* Extracted data *

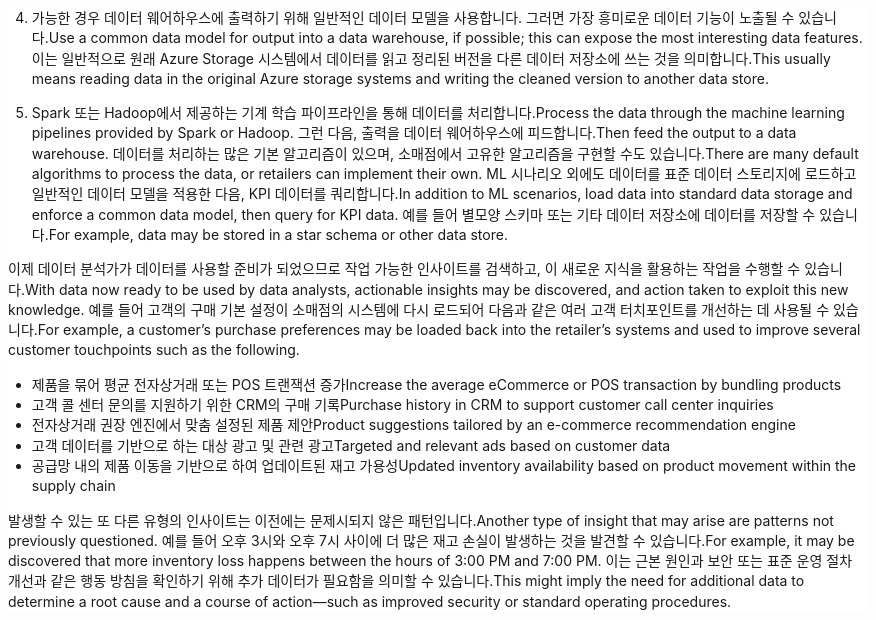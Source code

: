 4. <span data-ttu-id="11623-232">가능한 경우 데이터 웨어하우스에 출력하기 위해 일반적인 데이터 모델을 사용합니다. 그러면 가장 흥미로운 데이터 기능이 노출될 수 있습니다.</span><span class="sxs-lookup"><span data-stu-id="11623-232">Use a common data model for output into a data warehouse, if possible; this can expose the most interesting data features.</span></span> <span data-ttu-id="11623-233">이는 일반적으로 원래 Azure Storage 시스템에서 데이터를 읽고 정리된 버전을 다른 데이터 저장소에 쓰는 것을 의미합니다.</span><span class="sxs-lookup"><span data-stu-id="11623-233">This usually means reading data in the original Azure storage systems and writing the cleaned version to another data store.</span></span>

5. <span data-ttu-id="11623-234">Spark 또는 Hadoop에서 제공하는 기계 학습 파이프라인을 통해 데이터를 처리합니다.</span><span class="sxs-lookup"><span data-stu-id="11623-234">Process the data through the machine learning pipelines provided by Spark or Hadoop.</span></span> <span data-ttu-id="11623-235">그런 다음, 출력을 데이터 웨어하우스에 피드합니다.</span><span class="sxs-lookup"><span data-stu-id="11623-235">Then feed the output to a data warehouse.</span></span> <span data-ttu-id="11623-236">데이터를 처리하는 많은 기본 알고리즘이 있으며, 소매점에서 고유한 알고리즘을 구현할 수도 있습니다.</span><span class="sxs-lookup"><span data-stu-id="11623-236">There are many default algorithms to process the data, or retailers can implement their own.</span></span> <span data-ttu-id="11623-237">ML 시나리오 외에도 데이터를 표준 데이터 스토리지에 로드하고 일반적인 데이터 모델을 적용한 다음, KPI 데이터를 쿼리합니다.</span><span class="sxs-lookup"><span data-stu-id="11623-237">In addition to ML scenarios, load data into standard data storage and enforce a common data model, then query for KPI data.</span></span> <span data-ttu-id="11623-238">예를 들어 별모양 스키마 또는 기타 데이터 저장소에 데이터를 저장할 수 있습니다.</span><span class="sxs-lookup"><span data-stu-id="11623-238">For example, data may be stored in a star schema or other data store.</span></span>

<span data-ttu-id="11623-239">이제 데이터 분석가가 데이터를 사용할 준비가 되었으므로 작업 가능한 인사이트를 검색하고, 이 새로운 지식을 활용하는 작업을 수행할 수 있습니다.</span><span class="sxs-lookup"><span data-stu-id="11623-239">With data now ready to be used by data analysts, actionable insights may be discovered, and action taken to exploit this new knowledge.</span></span> <span data-ttu-id="11623-240">예를 들어 고객의 구매 기본 설정이 소매점의 시스템에 다시 로드되어 다음과 같은 여러 고객 터치포인트를 개선하는 데 사용될 수 있습니다.</span><span class="sxs-lookup"><span data-stu-id="11623-240">For example, a customer’s purchase preferences may be loaded back into the retailer’s systems and used to improve several customer touchpoints such as the following.</span></span>

- <span data-ttu-id="11623-241">제품을 묶어 평균 전자상거래 또는 POS 트랜잭션 증가</span><span class="sxs-lookup"><span data-stu-id="11623-241">Increase the average eCommerce or POS transaction by bundling products</span></span>
- <span data-ttu-id="11623-242">고객 콜 센터 문의를 지원하기 위한 CRM의 구매 기록</span><span class="sxs-lookup"><span data-stu-id="11623-242">Purchase history in CRM to support customer call center inquiries</span></span>
- <span data-ttu-id="11623-243">전자상거래 권장 엔진에서 맞춤 설정된 제품 제안</span><span class="sxs-lookup"><span data-stu-id="11623-243">Product suggestions tailored by an e-commerce recommendation engine</span></span>
- <span data-ttu-id="11623-244">고객 데이터를 기반으로 하는 대상 광고 및 관련 광고</span><span class="sxs-lookup"><span data-stu-id="11623-244">Targeted and relevant ads based on customer data</span></span>
- <span data-ttu-id="11623-245">공급망 내의 제품 이동을 기반으로 하여 업데이트된 재고 가용성</span><span class="sxs-lookup"><span data-stu-id="11623-245">Updated inventory availability based on product movement within the supply chain</span></span>

<span data-ttu-id="11623-246">발생할 수 있는 또 다른 유형의 인사이트는 이전에는 문제시되지 않은 패턴입니다.</span><span class="sxs-lookup"><span data-stu-id="11623-246">Another type of insight that may arise are patterns not previously questioned.</span></span> <span data-ttu-id="11623-247">예를 들어 오후 3시와 오후 7시 사이에 더 많은 재고 손실이 발생하는 것을 발견할 수 있습니다.</span><span class="sxs-lookup"><span data-stu-id="11623-247">For example, it may be discovered that more inventory loss happens between the hours of 3:00 PM and 7:00 PM.</span></span> <span data-ttu-id="11623-248">이는 근본 원인과 보안 또는 표준 운영 절차 개선과 같은 행동 방침을 확인하기 위해 추가 데이터가 필요함을 의미할 수 있습니다.</span><span class="sxs-lookup"><span data-stu-id="11623-248">This might imply the need for additional data to determine a root cause and a course of action—such as improved security or standard operating procedures.</span></span>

* Task to complete *
Your copy should restate every record word for word and contain no pictures.

* Written answer *
Source code

: 4. <span data-ttu-id="11623-232">가능한 경우 데이터 웨어하우스에 출력하기 위해 일반적인 데이터 모델을 사용합니다. 그러면 가장 흥미로운 데이터 기능이 노출될 수 있습니다.</span><span class="sxs-lookup"><span data-stu-id="11623-232">Use a common data model for output into a data warehouse, if possible; this can expose the most interesting data features.</span></span> <span data-ttu-id="11623-233">이는 일반적으로 원래 Azure Storage 시스템에서 데이터를 읽고 정리된 버전을 다른 데이터 저장소에 쓰는 것을 의미합니다.</span><span class="sxs-lookup"><span data-stu-id="11623-233">This usually means reading data in the original Azure storage systems and writing the cleaned version to another data store.</span></span>

5. <span data-ttu-id="11623-234">Spark 또는 Hadoop에서 제공하는 기계 학습 파이프라인을 통해 데이터를 처리합니다.</span><span class="sxs-lookup"><span data-stu-id="11623-234">Process the data through the machine learning pipelines provided by Spark or Hadoop.</span></span> <span data-ttu-id="11623-235">그런 다음, 출력을 데이터 웨어하우스에 피드합니다.</span><span class="sxs-lookup"><span data-stu-id="11623-235">Then feed the output to a data warehouse.</span></span> <span data-ttu-id="11623-236">데이터를 처리하는 많은 기본 알고리즘이 있으며, 소매점에서 고유한 알고리즘을 구현할 수도 있습니다.</span><span class="sxs-lookup"><span data-stu-id="11623-236">There are many default algorithms to process the data, or retailers can implement their own.</span></span> <span data-ttu-id="11623-237">ML 시나리오 외에도 데이터를 표준 데이터 스토리지에 로드하고 일반적인 데이터 모델을 적용한 다음, KPI 데이터를 쿼리합니다.</span><span class="sxs-lookup"><span data-stu-id="11623-237">In addition to ML scenarios, load data into standard data storage and enforce a common data model, then query for KPI data.</span></span> <span data-ttu-id="11623-238">예를 들어 별모양 스키마 또는 기타 데이터 저장소에 데이터를 저장할 수 있습니다.</span><span class="sxs-lookup"><span data-stu-id="11623-238">For example, data may be stored in a star schema or other data store.</span></span>

<span data-ttu-id="11623-239">이제 데이터 분석가가 데이터를 사용할 준비가 되었으므로 작업 가능한 인사이트를 검색하고, 이 새로운 지식을 활용하는 작업을 수행할 수 있습니다.</span><span class="sxs-lookup"><span data-stu-id="11623-239">With data now ready to be used by data analysts, actionable insights may be discovered, and action taken to exploit this new knowledge.</span></span> <span data-ttu-id="11623-240">예를 들어 고객의 구매 기본 설정이 소매점의 시스템에 다시 로드되어 다음과 같은 여러 고객 터치포인트를 개선하는 데 사용될 수 있습니다.</span><span class="sxs-lookup"><span data-stu-id="11623-240">For example, a customer’s purchase preferences may be loaded back into the retailer’s systems and used to improve several customer touchpoints such as the following.</span></span>

- <span data-ttu-id="11623-241">제품을 묶어 평균 전자상거래 또는 POS 트랜잭션 증가</span><span class="sxs-lookup"><span data-stu-id="11623-241">Increase the average eCommerce or POS transaction by bundling products</span></span>
- <span data-ttu-id="11623-242">고객 콜 센터 문의를 지원하기 위한 CRM의 구매 기록</span><span class="sxs-lookup"><span data-stu-id="11623-242">Purchase history in CRM to support customer call center inquiries</span></span>
- <span data-ttu-id="11623-243">전자상거래 권장 엔진에서 맞춤 설정된 제품 제안</span><span class="sxs-lookup"><span data-stu-id="11623-243">Product suggestions tailored by an e-commerce recommendation engine</span></span>
- <span data-ttu-id="11623-244">고객 데이터를 기반으로 하는 대상 광고 및 관련 광고</span><span class="sxs-lookup"><span data-stu-id="11623-244">Targeted and relevant ads based on customer data</span></span>
- <span data-ttu-id="11623-245">공급망 내의 제품 이동을 기반으로 하여 업데이트된 재고 가용성</span><span class="sxs-lookup"><span data-stu-id="11623-245">Updated inventory availability based on product movement within the supply chain</span></span>

<span data-ttu-id="11623-246">발생할 수 있는 또 다른 유형의 인사이트는 이전에는 문제시되지 않은 패턴입니다.</span><span class="sxs-lookup"><span data-stu-id="11623-246">Another type of insight that may arise are patterns not previously questioned.</span></span> <span data-ttu-id="11623-247">예를 들어 오후 3시와 오후 7시 사이에 더 많은 재고 손실이 발생하는 것을 발견할 수 있습니다.</span><span class="sxs-lookup"><span data-stu-id="11623-247">For example, it may be discovered that more inventory loss happens between the hours of 3:00 PM and 7:00 PM.</span></span> <span data-ttu-id="11623-248">이는 근본 원인과 보안 또는 표준 운영 절차 개선과 같은 행동 방침을 확인하기 위해 추가 데이터가 필요함을 의미할 수 있습니다.</span><span class="sxs-lookup"><span data-stu-id="11623-248">This might imply the need for additional data to determine a root cause and a course of action—such as improved security or standard operating procedures.</span></span>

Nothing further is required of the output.